- **WHAT IS EXPECTED**
Once you reach the line with "Source code" in the material below, copy each line exactly up to and including the line with "Il Tempio del", and skip the pictures.

(PROVIDED DATA Opens)

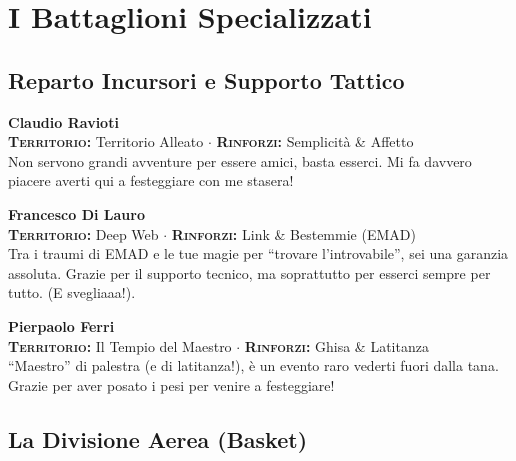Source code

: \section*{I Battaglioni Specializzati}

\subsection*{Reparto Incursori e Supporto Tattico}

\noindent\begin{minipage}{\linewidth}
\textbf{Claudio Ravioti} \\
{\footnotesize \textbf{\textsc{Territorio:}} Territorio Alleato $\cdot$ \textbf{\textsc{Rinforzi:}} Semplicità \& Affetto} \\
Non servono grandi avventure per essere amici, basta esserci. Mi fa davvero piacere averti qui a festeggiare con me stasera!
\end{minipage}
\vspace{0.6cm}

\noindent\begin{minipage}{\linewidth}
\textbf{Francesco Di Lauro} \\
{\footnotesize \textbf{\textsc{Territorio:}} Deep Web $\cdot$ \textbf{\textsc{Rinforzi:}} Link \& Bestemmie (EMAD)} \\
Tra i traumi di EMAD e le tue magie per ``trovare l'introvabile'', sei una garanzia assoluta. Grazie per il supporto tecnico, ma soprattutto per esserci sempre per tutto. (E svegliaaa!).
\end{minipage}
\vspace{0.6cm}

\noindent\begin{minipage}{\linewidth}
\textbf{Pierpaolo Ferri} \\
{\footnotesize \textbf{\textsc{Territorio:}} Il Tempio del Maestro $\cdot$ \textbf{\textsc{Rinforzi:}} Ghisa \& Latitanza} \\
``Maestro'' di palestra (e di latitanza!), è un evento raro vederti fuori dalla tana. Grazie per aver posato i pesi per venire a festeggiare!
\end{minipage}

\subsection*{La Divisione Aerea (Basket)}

(PROVIDED DATA Closes)
(PROVIDED DATA Opens)

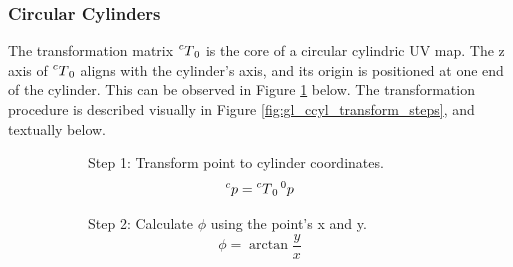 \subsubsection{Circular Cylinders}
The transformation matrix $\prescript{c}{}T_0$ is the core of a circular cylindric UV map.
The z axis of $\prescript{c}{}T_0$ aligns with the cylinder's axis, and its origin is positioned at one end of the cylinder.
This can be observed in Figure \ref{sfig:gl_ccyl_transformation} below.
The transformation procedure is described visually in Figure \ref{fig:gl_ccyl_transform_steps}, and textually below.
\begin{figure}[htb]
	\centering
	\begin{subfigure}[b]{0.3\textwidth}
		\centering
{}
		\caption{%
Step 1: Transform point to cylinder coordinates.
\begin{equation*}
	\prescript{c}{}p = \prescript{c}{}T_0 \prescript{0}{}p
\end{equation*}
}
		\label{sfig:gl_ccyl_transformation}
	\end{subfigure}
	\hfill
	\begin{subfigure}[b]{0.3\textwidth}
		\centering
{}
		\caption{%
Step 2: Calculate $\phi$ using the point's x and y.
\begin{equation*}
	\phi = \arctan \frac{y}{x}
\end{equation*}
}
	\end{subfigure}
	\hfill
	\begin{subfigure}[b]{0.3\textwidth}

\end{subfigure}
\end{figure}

(PROVIDED DATA Closes)

- **ANSWER AREA**
Source code

: \section*{I Battaglioni Specializzati}

\subsection*{Reparto Incursori e Supporto Tattico}

\noindent\begin{minipage}{\linewidth}
\textbf{Claudio Ravioti} \\
{\footnotesize \textbf{\textsc{Territorio:}} Territorio Alleato $\cdot$ \textbf{\textsc{Rinforzi:}} Semplicità \& Affetto} \\
Non servono grandi avventure per essere amici, basta esserci. Mi fa davvero piacere averti qui a festeggiare con me stasera!
\end{minipage}
\vspace{0.6cm}

\noindent\begin{minipage}{\linewidth}
\textbf{Francesco Di Lauro} \\
{\footnotesize \textbf{\textsc{Territorio:}} Deep Web $\cdot$ \textbf{\textsc{Rinforzi:}} Link \& Bestemmie (EMAD)} \\
Tra i traumi di EMAD e le tue magie per ``trovare l'introvabile'', sei una garanzia assoluta. Grazie per il supporto tecnico, ma soprattutto per esserci sempre per tutto. (E svegliaaa!).
\end{minipage}
\vspace{0.6cm}

\noindent\begin{minipage}{\linewidth}
\textbf{Pierpaolo Ferri} \\
{\footnotesize \textbf{\textsc{Territorio:}} Il Tempio del Maestro $\cdot$ \textbf{\textsc{Rinforzi:}} Ghisa \& Latitanza} \\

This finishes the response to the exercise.